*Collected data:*
* * * *

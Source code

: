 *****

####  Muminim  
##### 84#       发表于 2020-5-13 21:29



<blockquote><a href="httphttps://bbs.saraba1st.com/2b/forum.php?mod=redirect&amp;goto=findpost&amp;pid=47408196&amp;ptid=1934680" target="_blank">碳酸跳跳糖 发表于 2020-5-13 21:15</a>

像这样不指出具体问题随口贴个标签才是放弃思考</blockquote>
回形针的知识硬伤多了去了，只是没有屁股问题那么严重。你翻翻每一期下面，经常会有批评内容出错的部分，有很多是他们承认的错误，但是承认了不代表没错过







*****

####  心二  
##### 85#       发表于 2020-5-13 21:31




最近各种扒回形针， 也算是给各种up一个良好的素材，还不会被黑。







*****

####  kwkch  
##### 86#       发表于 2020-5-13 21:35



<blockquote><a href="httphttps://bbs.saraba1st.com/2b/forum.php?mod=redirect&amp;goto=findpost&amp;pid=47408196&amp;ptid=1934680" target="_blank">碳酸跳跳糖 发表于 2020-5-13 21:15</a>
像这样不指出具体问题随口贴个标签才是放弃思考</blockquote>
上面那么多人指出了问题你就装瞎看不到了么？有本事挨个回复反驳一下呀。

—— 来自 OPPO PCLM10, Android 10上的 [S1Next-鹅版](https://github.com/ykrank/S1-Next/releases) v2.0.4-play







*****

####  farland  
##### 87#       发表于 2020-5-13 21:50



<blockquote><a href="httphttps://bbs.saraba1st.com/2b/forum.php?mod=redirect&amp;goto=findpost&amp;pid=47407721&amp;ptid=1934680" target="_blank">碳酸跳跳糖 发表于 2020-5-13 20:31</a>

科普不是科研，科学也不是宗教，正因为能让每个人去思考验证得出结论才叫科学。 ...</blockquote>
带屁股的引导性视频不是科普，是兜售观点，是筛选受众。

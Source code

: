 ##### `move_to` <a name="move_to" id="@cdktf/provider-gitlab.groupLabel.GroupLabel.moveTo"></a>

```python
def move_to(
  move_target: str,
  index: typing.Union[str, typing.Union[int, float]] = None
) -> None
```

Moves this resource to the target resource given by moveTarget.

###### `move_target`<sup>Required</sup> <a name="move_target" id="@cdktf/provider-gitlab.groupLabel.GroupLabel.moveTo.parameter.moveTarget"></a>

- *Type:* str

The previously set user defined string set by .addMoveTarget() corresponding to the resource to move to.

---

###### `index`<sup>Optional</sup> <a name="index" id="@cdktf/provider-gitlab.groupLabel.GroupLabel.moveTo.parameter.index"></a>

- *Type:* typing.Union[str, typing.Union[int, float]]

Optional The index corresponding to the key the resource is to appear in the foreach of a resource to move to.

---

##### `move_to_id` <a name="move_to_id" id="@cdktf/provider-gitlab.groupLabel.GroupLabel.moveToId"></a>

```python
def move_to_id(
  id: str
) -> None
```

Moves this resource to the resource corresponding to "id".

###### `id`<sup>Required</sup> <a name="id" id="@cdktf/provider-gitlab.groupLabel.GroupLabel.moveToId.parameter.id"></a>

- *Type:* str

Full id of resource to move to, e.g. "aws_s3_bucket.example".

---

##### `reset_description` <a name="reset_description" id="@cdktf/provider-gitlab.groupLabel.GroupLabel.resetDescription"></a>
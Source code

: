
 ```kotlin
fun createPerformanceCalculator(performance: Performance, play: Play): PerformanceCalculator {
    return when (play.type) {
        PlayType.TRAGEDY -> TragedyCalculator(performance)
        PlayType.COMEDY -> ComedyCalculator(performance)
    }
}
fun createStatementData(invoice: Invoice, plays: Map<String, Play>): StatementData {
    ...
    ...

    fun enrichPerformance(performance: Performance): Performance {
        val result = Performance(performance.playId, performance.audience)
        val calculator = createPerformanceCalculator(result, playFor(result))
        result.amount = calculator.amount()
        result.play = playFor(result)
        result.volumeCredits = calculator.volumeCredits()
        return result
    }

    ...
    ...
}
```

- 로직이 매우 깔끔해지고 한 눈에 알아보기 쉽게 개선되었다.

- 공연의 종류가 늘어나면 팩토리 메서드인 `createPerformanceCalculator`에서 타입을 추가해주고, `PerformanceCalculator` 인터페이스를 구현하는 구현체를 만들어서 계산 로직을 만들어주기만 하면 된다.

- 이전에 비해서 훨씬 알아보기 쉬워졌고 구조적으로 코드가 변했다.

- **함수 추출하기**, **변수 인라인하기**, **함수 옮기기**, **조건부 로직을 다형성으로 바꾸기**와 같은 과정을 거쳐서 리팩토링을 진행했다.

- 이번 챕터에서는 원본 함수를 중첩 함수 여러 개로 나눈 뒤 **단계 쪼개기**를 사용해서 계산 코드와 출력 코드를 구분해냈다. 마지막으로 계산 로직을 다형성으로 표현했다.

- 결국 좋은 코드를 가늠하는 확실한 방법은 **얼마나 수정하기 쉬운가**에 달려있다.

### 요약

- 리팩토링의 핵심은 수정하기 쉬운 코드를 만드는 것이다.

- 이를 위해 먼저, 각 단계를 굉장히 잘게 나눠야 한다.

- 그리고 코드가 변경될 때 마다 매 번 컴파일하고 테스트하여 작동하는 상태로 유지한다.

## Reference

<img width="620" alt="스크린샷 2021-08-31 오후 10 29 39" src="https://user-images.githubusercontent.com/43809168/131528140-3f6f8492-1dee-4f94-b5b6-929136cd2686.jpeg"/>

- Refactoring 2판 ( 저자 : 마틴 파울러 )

* * * *

*Work task:*
Every line in the records that holds the word "createPerformanceCalculator" should be copied into the answer.

*Exercise answer:*
fun createPerformanceCalculator(performance: Performance, play: Play): PerformanceCalculator {
        val calculator = createPerformanceCalculator(result, playFor(result))
- 공연의 종류가 늘어나면 팩토리 메서드인 `createPerformanceCalculator`에서 타입을 추가해주고, `PerformanceCalculator` 인터페이스를 구현하는 구현체를 만들어서 계산 로직을 만들어주기만 하면 된다.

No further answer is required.